Uncle is my father's brother, a rough man with a soft heart. He took us in when our parents well… died.
At what seemed to be the end of the world, towns were burned and despair was everywhere. Ma and Pa were slaughtered while outlaws attacked our town. I remember that I stayed in the wreckage of our house, clutching Janglek who was sick with fever. Me, a six year old, all alone keeping care of a sick baby who was bawling for her mother. Who could explain to an infant about death? Certainly I could not have, I, who barely knew about death. So I didn't.

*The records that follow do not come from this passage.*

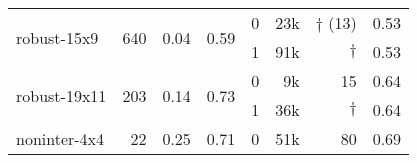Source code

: \begin{table}[t]
{\begin{tabular}{l rcc@{\hskip 12pt}rr@{\hskip 12pt}rr}
\midrule
\multirow{2}{*}{robust-15x9} & \multirow{2}{*}{640} & \multirow{2}{*}{0.04} & \multirow{2}{*}{0.59} & 0 & 23k & $\dagger$ (13) & 0.53  \\
& & & & 1 & 91k & $\dagger$ & 0.53 \\

\midrule
\multirow{2}{*}{robust-19x11} & \multirow{2}{*}{203} & \multirow{2}{*}{0.14} & \multirow{2}{*}{0.73} & 0 & 9k & 15 & 0.64 \\
& & & & 1 & 36k & $\dagger$ & 0.64 \\

\midrule
noninter-4x4 & 22 & 0.25 & 0.71 & 0 & 51k & 80 &  0.69  \\

\bottomrule
\end{tabular}
}
\vspace{-0.5em}
\end{table}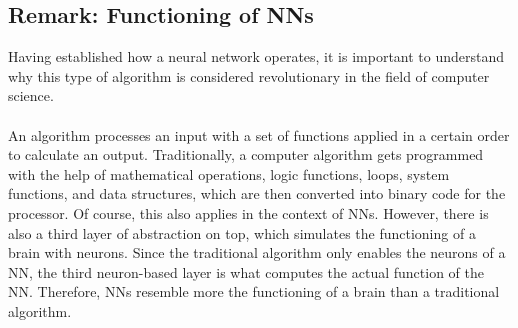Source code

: \subsection{Remark: Functioning of NNs}\label{subsec:remark-about-the-funtioning-of-nns}
Having established how a neural network operates, it is important to understand why this type of algorithm is considered revolutionary in the field of computer science.
\\ \\
An algorithm processes an input with a set of functions applied in a certain order to calculate an output.
Traditionally, a computer algorithm gets programmed with the help of mathematical operations, logic functions, loops, system functions, and data structures, which are then converted into binary code for the processor.
Of course, this also applies in the context of NNs.
However, there is also a third layer of abstraction on top, which simulates the functioning of a brain with neurons.
Since the traditional algorithm only enables the neurons of a NN, the third neuron-based layer is what computes the actual function of the NN. Therefore, NNs resemble more the functioning of a brain than a traditional algorithm.
\\

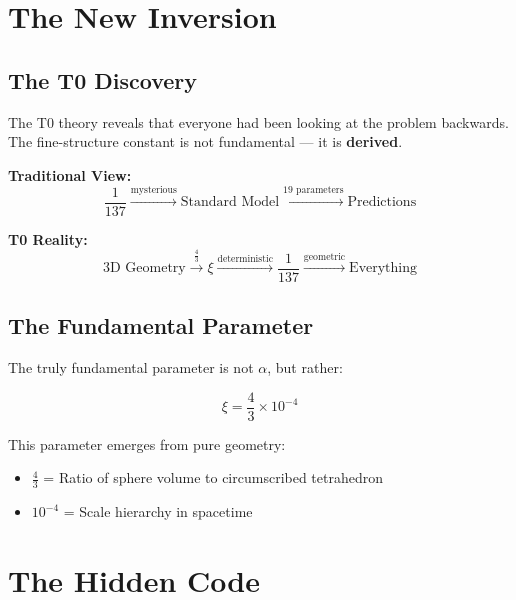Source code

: 	\section{The New Inversion}
	
	\subsection{The T0 Discovery}
	
	The T0 theory reveals that everyone had been looking at the problem backwards. The fine-structure constant is not fundamental — it is \textbf{derived}.
	
	\begin{tcolorbox}[colback=green!5!white,colframe=green!50!black,title=The Paradigm Shift]
		\textbf{Traditional View:}
		\begin{equation}
			\frac{1}{137} \xrightarrow{\text{mysterious}} \text{Standard Model} \xrightarrow{\text{19 parameters}} \text{Predictions}
		\end{equation}
		
		\textbf{T0 Reality:}
		\begin{equation}
			\text{3D Geometry} \xrightarrow{\frac{4}{3}} \xi \xrightarrow{\text{deterministic}} \frac{1}{137} \xrightarrow{\text{geometric}} \text{Everything}
		\end{equation}
	\end{tcolorbox}
	
	\subsection{The Fundamental Parameter}
	
	The truly fundamental parameter is not $\alpha$, but rather:
	
	\begin{equation}
		\boxed{\xi = \frac{4}{3} \times 10^{-4}}
	\end{equation}
	
	This parameter emerges from pure geometry:
	\begin{itemize}
		\item $\frac{4}{3}$ = Ratio of sphere volume to circumscribed tetrahedron
		\item $10^{-4}$ = Scale hierarchy in spacetime
	\end{itemize}
	
	\section{The Hidden Code}
	
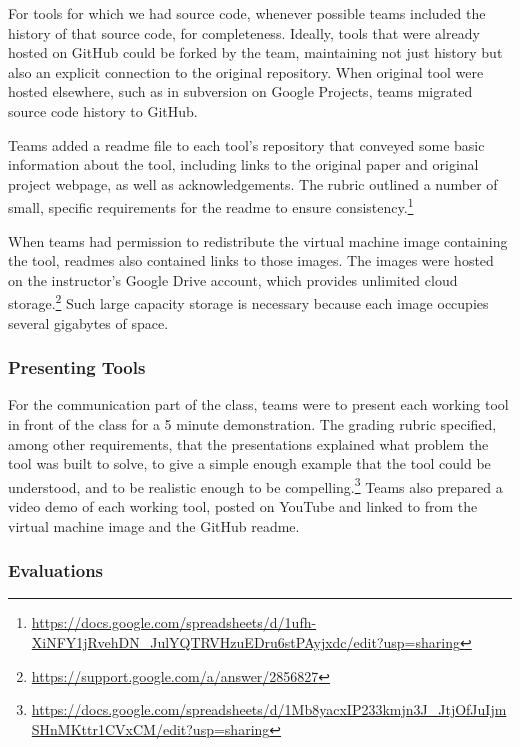 \documentclass{sig-alternate-05-2015}
\begin{document}

For tools for which we had source code,
whenever possible teams included the history
of that source code, for completeness.
Ideally, tools that were already hosted
on GitHub could be forked by the team,
maintaining not just history but also an 
explicit connection to the original repository.
When original tool were hosted elsewhere, such
as in subversion on Google Projects, 
teams migrated source code history to GitHub.

Teams added a readme file to each tool's repository
that conveyed some basic information about
the tool, including 
links to the original paper and
original project webpage, 
as well as acknowledgements.
The rubric outlined a number of small,
specific requirements for the readme to
ensure consistency.\footnote{\url{https://docs.google.com/spreadsheets/d/1ufh-XiNFY1jRvehDN_JulYQTRVHzuEDru6stPAyjxdc/edit?usp=sharing}}

When teams had permission to redistribute
the virtual machine image containing the tool,
readmes also contained links to those images.
The images were hosted on the instructor's 
Google Drive account, which provides unlimited
cloud storage.\footnote{\url{https://support.google.com/a/answer/2856827}}
Such large capacity storage is necessary because each
image occupies several gigabytes of space.

\subsubsection{Presenting Tools}

For the communication part of the class,
teams were to present each working tool in front of the class
for a 5 minute demonstration.
The grading rubric specified, among other requirements,
that the presentations explained what problem the 
tool was built to solve, to give a simple enough
example that the tool could be understood,
and to be realistic enough to be 
compelling.\footnote{\url{https://docs.google.com/spreadsheets/d/1Mb8yacxIP233kmjn3J_JtjOfJuIjmSHnMKttr1CVxCM/edit?usp=sharing}}
Teams also prepared a video demo of each working tool,
posted on YouTube and linked to from the virtual machine
image and the GitHub readme.

\subsubsection{Evaluations}
\end{document}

A kind old lady took us in and cared for Janglek's fever until she could communicate a relative. That was Uncle Tarkin and Aunt Mirv. Auntie Mirv died a year after we came to the farm. Janglek was only three summers old. She was left in the care of a man with many secrets and a broken boy.
I desperately wanted her life to be happy, so I doted on the child like a servant to a princess. Finally one day Uncle cried, "Spare the rod, spoil the child!" I learned that whatever Janglek wanted was not always the best thing.
The world, as you might have figured out, did not in fact, end. But it practically did for me. I was lost without my parents, and hung on to whatever I had left. That was Uncle Tarkin and my sister Janglek. Every time Janglek caught a cold I would run around crying, convinced that she was going to die. When Uncle Tarkin left to go to town I would make him swear on his left hand that he would come back.
I know better now, I think. In bad situations I overreact, not everyone is going to leave me. I also know that people break their promises. Maybe everybody is going to leave me. Of course not, Janglek would ever leave you even with her constant babble of life outside the farm. Uncle cares about you, he is not going anywhere. People break their promises, so what good is hope? Why can't things just stay the same?